### About this task
Your task is to find every line of the data that holds the string "serverIP" and copy it.

BEGIN Source records

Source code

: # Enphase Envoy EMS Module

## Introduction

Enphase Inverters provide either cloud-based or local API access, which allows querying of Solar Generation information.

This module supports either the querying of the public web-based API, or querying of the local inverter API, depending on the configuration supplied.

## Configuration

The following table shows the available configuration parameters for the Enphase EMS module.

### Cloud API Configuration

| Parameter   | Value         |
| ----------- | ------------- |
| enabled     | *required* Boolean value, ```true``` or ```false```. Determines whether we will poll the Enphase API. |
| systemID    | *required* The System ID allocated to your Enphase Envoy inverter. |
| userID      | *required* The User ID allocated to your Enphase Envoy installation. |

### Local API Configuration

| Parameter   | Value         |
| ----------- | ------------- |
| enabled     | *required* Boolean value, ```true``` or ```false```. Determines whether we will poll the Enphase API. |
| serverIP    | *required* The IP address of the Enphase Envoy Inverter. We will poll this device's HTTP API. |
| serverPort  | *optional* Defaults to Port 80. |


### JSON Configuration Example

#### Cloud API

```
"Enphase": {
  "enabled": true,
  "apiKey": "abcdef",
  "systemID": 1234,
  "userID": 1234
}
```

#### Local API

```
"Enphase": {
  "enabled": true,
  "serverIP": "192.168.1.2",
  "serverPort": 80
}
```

END Source records

### Answer space
| serverIP    | *required* The IP address of the Enphase Envoy Inverter. We will poll this device's HTTP API. |
  "serverIP": "192.168.1.2",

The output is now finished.